Cuando las bandas sonoras eran complicadas de encontrar e internet no existía para poder comprarlas, tenías que recurrir a alguna tienda de discos de tu ciudad, en la que entrabas aceleradamente para ir pasando con las manos, uno a uno, aquellos vinilos que extraíamos del cajetín en el caso de que nos interesara y ver así su portada y su contraportada. Encontrabas alguna joya y la comprabas inmediatamente si llevabas dinero o hacías lo imposible por tenerla más tarde. Escondías el disco entre los menos manoseados para que nadie lo descubriera hasta que llegabas más tarde con lo que habías reunido.
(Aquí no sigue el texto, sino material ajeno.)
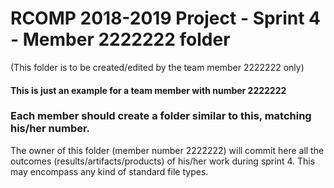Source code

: RCOMP 2018-2019 Project - Sprint 4 - Member 2222222 folder
===========================================
(This folder is to be created/edited by the team member 2222222 only)

#### This is just an example for a team member with number 2222222 ####
### Each member should create a folder similar to this, matching his/her number. ###
The owner of this folder (member number 2222222) will commit here all the outcomes (results/artifacts/products)		       of his/her work during sprint 4. This may encompass any kind of standard file types.
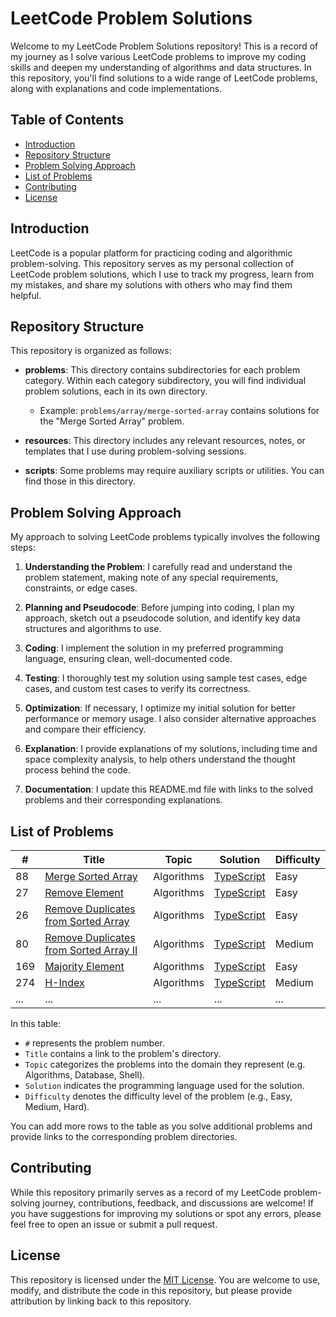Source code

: # LeetCode Problem Solutions

Welcome to my LeetCode Problem Solutions repository! This is a record of my journey as I solve various LeetCode problems to improve my coding skills and deepen my understanding of algorithms and data structures. In this repository, you'll find solutions to a wide range of LeetCode problems, along with explanations and code implementations.

## Table of Contents

- [Introduction](#introduction)
- [Repository Structure](#repository-structure)
- [Problem Solving Approach](#problem-solving-approach)
- [List of Problems](#list-of-problems)
- [Contributing](#contributing)
- [License](#license)

## Introduction

LeetCode is a popular platform for practicing coding and algorithmic problem-solving. This repository serves as my personal collection of LeetCode problem solutions, which I use to track my progress, learn from my mistakes, and share my solutions with others who may find them helpful.

## Repository Structure

This repository is organized as follows:

- **problems**: This directory contains subdirectories for each problem category. Within each category subdirectory, you will find individual problem solutions, each in its own directory.

  - Example: `problems/array/merge-sorted-array` contains solutions for the "Merge Sorted Array" problem.

- **resources**: This directory includes any relevant resources, notes, or templates that I use during problem-solving sessions.

- **scripts**: Some problems may require auxiliary scripts or utilities. You can find those in this directory.

## Problem Solving Approach

My approach to solving LeetCode problems typically involves the following steps:

1. **Understanding the Problem**: I carefully read and understand the problem statement, making note of any special requirements, constraints, or edge cases.

2. **Planning and Pseudocode**: Before jumping into coding, I plan my approach, sketch out a pseudocode solution, and identify key data structures and algorithms to use.

3. **Coding**: I implement the solution in my preferred programming language, ensuring clean, well-documented code.

4. **Testing**: I thoroughly test my solution using sample test cases, edge cases, and custom test cases to verify its correctness.

5. **Optimization**: If necessary, I optimize my initial solution for better performance or memory usage. I also consider alternative approaches and compare their efficiency.

6. **Explanation**: I provide explanations of my solutions, including time and space complexity analysis, to help others understand the thought process behind the code.

7. **Documentation**: I update this README.md file with links to the solved problems and their corresponding explanations.

## List of Problems

| #   | Title                                                                                                           | Topic      | Solution                                                                                                   | Difficulty |
| --- | --------------------------------------------------------------------------------------------------------------- | ---------- | ---------------------------------------------------------------------------------------------------------- | ---------- |
| 88  | [Merge Sorted Array](https://leetcode.com/problems/merge-sorted-array/)                                         | Algorithms | [TypeScript](./problems/algorithms/mergeSortedArray/MergeSortedArray.ts)                                   | Easy       |
| 27  | [Remove Element](https://leetcode.com/problems/remove-element/)                                                 | Algorithms | [TypeScript](./problems/algorithms/removeElement/RemoveElement.ts)                                         | Easy       |
| 26  | [Remove Duplicates from Sorted Array](https://leetcode.com/problems/remove-duplicates-from-sorted-array/)       | Algorithms | [TypeScript](./problems/algorithms/removeDuplicatesFromSortedArray/RemoveDuplicatesFromSortedArray.ts)     | Easy       |
| 80  | [Remove Duplicates from Sorted Array II](https://leetcode.com/problems/remove-duplicates-from-sorted-array-ii/) | Algorithms | [TypeScript](./problems/algorithms/removeDuplicatesFromSortedArrayIi/RemoveDuplicatesFromSortedArrayIi.ts) | Medium     |
| 169 | [Majority Element](https://leetcode.com/problems/majority-element/)                                             | Algorithms | [TypeScript](./problems/algorithms/majorityElement/MajorityElement.ts)                                     | Easy       |
| 274 | [H-Index](https://leetcode.com/problems/h-index/)                                                               | Algorithms | [TypeScript](./problems/algorithms/hIndex/HIndex.ts)                                                       | Medium     |
| ... | ...                                                                                                             | ...        | ...                                                                                                        | ...        |

In this table:

- `#` represents the problem number.
- `Title` contains a link to the problem's directory.
- `Topic` categorizes the problems into the domain they represent (e.g. Algorithms, Database, Shell).
- `Solution` indicates the programming language used for the solution.
- `Difficulty` denotes the difficulty level of the problem (e.g., Easy, Medium, Hard).

You can add more rows to the table as you solve additional problems and provide links to the corresponding problem directories.

## Contributing

While this repository primarily serves as a record of my LeetCode problem-solving journey, contributions, feedback, and discussions are welcome! If you have suggestions for improving my solutions or spot any errors, please feel free to open an issue or submit a pull request.

## License

This repository is licensed under the [MIT License](LICENSE). You are welcome to use, modify, and distribute the code in this repository, but please provide attribution by linking back to this repository.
El de 'cazadores de BSO en tiendas o en los nómadas de discos' era una tarea reservada a quienes éramos unos frikis de la música.
La cosa cambió después. Se perdió la magia del hallazgo, el ritual del vinilo, y el comercio digital permitió comprar lo que quisieras. Así, por ejemplo, llegaban a mi casa, cada agosto, las bandas sonoras del Disney contemporáneo más maravilloso, mientras que la película se estrenaba en España cuatro meses después.